» WHAT YOU HAVE TO DO
Your output should contain every record, unchanged.

----- SUPPLIED RECORDS

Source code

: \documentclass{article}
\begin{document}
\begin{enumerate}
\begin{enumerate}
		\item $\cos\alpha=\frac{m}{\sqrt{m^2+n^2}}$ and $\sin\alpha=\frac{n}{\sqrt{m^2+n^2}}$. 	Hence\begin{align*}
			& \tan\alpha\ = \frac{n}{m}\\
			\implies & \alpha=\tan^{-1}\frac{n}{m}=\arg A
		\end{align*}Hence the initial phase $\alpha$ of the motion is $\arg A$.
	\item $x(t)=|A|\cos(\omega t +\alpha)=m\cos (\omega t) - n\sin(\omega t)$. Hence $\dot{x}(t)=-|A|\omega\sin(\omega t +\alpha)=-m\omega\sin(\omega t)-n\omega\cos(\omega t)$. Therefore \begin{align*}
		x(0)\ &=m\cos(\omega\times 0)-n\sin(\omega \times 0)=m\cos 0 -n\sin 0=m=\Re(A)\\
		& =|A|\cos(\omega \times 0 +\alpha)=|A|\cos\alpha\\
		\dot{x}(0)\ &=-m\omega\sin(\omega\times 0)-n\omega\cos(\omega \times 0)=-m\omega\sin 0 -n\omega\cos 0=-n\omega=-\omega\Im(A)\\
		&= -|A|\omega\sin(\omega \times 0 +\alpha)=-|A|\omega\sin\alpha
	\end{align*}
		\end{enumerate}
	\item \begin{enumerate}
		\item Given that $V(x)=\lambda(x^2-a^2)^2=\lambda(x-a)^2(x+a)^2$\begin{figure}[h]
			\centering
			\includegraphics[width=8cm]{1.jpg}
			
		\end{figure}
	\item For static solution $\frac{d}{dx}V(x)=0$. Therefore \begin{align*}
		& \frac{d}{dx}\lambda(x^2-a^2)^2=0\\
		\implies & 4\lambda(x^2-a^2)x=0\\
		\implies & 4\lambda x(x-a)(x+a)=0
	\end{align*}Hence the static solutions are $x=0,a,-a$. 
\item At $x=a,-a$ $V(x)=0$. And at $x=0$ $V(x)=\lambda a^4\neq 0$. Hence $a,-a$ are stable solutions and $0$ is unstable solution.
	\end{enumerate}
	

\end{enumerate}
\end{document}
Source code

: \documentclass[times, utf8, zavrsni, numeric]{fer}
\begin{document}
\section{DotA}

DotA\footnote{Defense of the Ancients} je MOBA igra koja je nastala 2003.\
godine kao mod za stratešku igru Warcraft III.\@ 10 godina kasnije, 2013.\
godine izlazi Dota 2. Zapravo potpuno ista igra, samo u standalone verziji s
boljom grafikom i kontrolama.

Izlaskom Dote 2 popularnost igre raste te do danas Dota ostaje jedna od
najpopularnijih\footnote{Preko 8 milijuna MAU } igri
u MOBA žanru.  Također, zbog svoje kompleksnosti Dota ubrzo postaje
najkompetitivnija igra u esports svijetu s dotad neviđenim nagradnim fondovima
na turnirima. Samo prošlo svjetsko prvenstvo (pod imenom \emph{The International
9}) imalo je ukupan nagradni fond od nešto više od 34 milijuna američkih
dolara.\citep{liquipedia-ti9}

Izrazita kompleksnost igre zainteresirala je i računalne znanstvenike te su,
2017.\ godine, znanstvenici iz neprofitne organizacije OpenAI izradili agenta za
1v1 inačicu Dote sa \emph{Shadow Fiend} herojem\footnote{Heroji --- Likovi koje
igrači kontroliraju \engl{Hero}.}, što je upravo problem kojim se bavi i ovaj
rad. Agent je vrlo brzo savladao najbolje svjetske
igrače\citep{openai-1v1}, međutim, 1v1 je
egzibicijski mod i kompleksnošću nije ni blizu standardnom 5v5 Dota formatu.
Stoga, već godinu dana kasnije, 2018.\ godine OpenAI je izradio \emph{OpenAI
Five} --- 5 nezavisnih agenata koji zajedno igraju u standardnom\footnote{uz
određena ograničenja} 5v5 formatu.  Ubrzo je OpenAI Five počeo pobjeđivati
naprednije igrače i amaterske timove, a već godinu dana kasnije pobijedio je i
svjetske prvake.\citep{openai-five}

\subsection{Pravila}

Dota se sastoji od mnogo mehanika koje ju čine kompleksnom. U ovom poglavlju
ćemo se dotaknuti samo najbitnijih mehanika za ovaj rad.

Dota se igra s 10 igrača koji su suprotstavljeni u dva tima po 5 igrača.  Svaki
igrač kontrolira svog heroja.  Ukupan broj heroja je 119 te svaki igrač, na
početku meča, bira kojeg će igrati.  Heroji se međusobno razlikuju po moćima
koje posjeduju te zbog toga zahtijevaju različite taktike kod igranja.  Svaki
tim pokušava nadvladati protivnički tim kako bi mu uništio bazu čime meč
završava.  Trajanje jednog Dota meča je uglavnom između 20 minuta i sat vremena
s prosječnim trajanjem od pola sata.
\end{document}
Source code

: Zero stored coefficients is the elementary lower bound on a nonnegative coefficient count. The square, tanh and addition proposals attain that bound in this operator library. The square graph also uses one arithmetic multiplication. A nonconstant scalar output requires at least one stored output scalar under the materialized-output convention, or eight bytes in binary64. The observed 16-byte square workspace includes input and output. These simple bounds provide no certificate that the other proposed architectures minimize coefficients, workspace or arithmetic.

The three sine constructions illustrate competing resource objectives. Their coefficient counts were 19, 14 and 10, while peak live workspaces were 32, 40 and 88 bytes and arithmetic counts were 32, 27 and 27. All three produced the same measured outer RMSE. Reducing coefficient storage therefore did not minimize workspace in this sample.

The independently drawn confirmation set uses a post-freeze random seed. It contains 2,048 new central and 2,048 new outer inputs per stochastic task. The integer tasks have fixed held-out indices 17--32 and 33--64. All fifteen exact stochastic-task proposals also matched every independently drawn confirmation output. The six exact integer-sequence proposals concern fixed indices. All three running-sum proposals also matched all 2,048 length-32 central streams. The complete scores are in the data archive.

----------

» RESULT FOR THIS TASK
Source code

: \documentclass{article}
\begin{document}
\begin{enumerate}
\begin{enumerate}
		\item $\cos\alpha=\frac{m}{\sqrt{m^2+n^2}}$ and $\sin\alpha=\frac{n}{\sqrt{m^2+n^2}}$. 	Hence\begin{align*}
			& \tan\alpha\ = \frac{n}{m}\\
			\implies & \alpha=\tan^{-1}\frac{n}{m}=\arg A
		\end{align*}Hence the initial phase $\alpha$ of the motion is $\arg A$.
	\item $x(t)=|A|\cos(\omega t +\alpha)=m\cos (\omega t) - n\sin(\omega t)$. Hence $\dot{x}(t)=-|A|\omega\sin(\omega t +\alpha)=-m\omega\sin(\omega t)-n\omega\cos(\omega t)$. Therefore \begin{align*}
		x(0)\ &=m\cos(\omega\times 0)-n\sin(\omega \times 0)=m\cos 0 -n\sin 0=m=\Re(A)\\
		& =|A|\cos(\omega \times 0 +\alpha)=|A|\cos\alpha\\
		\dot{x}(0)\ &=-m\omega\sin(\omega\times 0)-n\omega\cos(\omega \times 0)=-m\omega\sin 0 -n\omega\cos 0=-n\omega=-\omega\Im(A)\\
		&= -|A|\omega\sin(\omega \times 0 +\alpha)=-|A|\omega\sin\alpha
	\end{align*}
		\end{enumerate}
	\item \begin{enumerate}
		\item Given that $V(x)=\lambda(x^2-a^2)^2=\lambda(x-a)^2(x+a)^2$\begin{figure}[h]
			\centering
			\includegraphics[width=8cm]{1.jpg}
			
		\end{figure}
	\item For static solution $\frac{d}{dx}V(x)=0$. Therefore \begin{align*}
		& \frac{d}{dx}\lambda(x^2-a^2)^2=0\\
		\implies & 4\lambda(x^2-a^2)x=0\\
		\implies & 4\lambda x(x-a)(x+a)=0
	\end{align*}Hence the static solutions are $x=0,a,-a$. 
\item At $x=a,-a$ $V(x)=0$. And at $x=0$ $V(x)=\lambda a^4\neq 0$. Hence $a,-a$ are stable solutions and $0$ is unstable solution.
	\end{enumerate}
	

\end{enumerate}
\end{document}
Source code

: \documentclass[times, utf8, zavrsni, numeric]{fer}
\begin{document}
\section{DotA}

DotA\footnote{Defense of the Ancients} je MOBA igra koja je nastala 2003.\
godine kao mod za stratešku igru Warcraft III.\@ 10 godina kasnije, 2013.\
godine izlazi Dota 2. Zapravo potpuno ista igra, samo u standalone verziji s
boljom grafikom i kontrolama.

Izlaskom Dote 2 popularnost igre raste te do danas Dota ostaje jedna od
najpopularnijih\footnote{Preko 8 milijuna MAU } igri
u MOBA žanru.  Također, zbog svoje kompleksnosti Dota ubrzo postaje
najkompetitivnija igra u esports svijetu s dotad neviđenim nagradnim fondovima
na turnirima. Samo prošlo svjetsko prvenstvo (pod imenom \emph{The International
9}) imalo je ukupan nagradni fond od nešto više od 34 milijuna američkih
dolara.\citep{liquipedia-ti9}

Izrazita kompleksnost igre zainteresirala je i računalne znanstvenike te su,
2017.\ godine, znanstvenici iz neprofitne organizacije OpenAI izradili agenta za
1v1 inačicu Dote sa \emph{Shadow Fiend} herojem\footnote{Heroji --- Likovi koje
igrači kontroliraju \engl{Hero}.}, što je upravo problem kojim se bavi i ovaj
rad. Agent je vrlo brzo savladao najbolje svjetske
igrače\citep{openai-1v1}, međutim, 1v1 je
egzibicijski mod i kompleksnošću nije ni blizu standardnom 5v5 Dota formatu.
Stoga, već godinu dana kasnije, 2018.\ godine OpenAI je izradio \emph{OpenAI
Five} --- 5 nezavisnih agenata koji zajedno igraju u standardnom\footnote{uz
određena ograničenja} 5v5 formatu.  Ubrzo je OpenAI Five počeo pobjeđivati
naprednije igrače i amaterske timove, a već godinu dana kasnije pobijedio je i
svjetske prvake.\citep{openai-five}

\subsection{Pravila}

Dota se sastoji od mnogo mehanika koje ju čine kompleksnom. U ovom poglavlju
ćemo se dotaknuti samo najbitnijih mehanika za ovaj rad.

Dota se igra s 10 igrača koji su suprotstavljeni u dva tima po 5 igrača.  Svaki
igrač kontrolira svog heroja.  Ukupan broj heroja je 119 te svaki igrač, na
početku meča, bira kojeg će igrati.  Heroji se međusobno razlikuju po moćima
koje posjeduju te zbog toga zahtijevaju različite taktike kod igranja.  Svaki
tim pokušava nadvladati protivnički tim kako bi mu uništio bazu čime meč
završava.  Trajanje jednog Dota meča je uglavnom između 20 minuta i sat vremena
s prosječnim trajanjem od pola sata.
\end{document}
Source code

: Zero stored coefficients is the elementary lower bound on a nonnegative coefficient count. The square, tanh and addition proposals attain that bound in this operator library. The square graph also uses one arithmetic multiplication. A nonconstant scalar output requires at least one stored output scalar under the materialized-output convention, or eight bytes in binary64. The observed 16-byte square workspace includes input and output. These simple bounds provide no certificate that the other proposed architectures minimize coefficients, workspace or arithmetic.

The three sine constructions illustrate competing resource objectives. Their coefficient counts were 19, 14 and 10, while peak live workspaces were 32, 40 and 88 bytes and arithmetic counts were 32, 27 and 27. All three produced the same measured outer RMSE. Reducing coefficient storage therefore did not minimize workspace in this sample.

The independently drawn confirmation set uses a post-freeze random seed. It contains 2,048 new central and 2,048 new outer inputs per stochastic task. The integer tasks have fixed held-out indices 17--32 and 33--64. All fifteen exact stochastic-task proposals also matched every independently drawn confirmation output. The six exact integer-sequence proposals concern fixed indices. All three running-sum proposals also matched all 2,048 length-32 central streams. The complete scores are in the data archive.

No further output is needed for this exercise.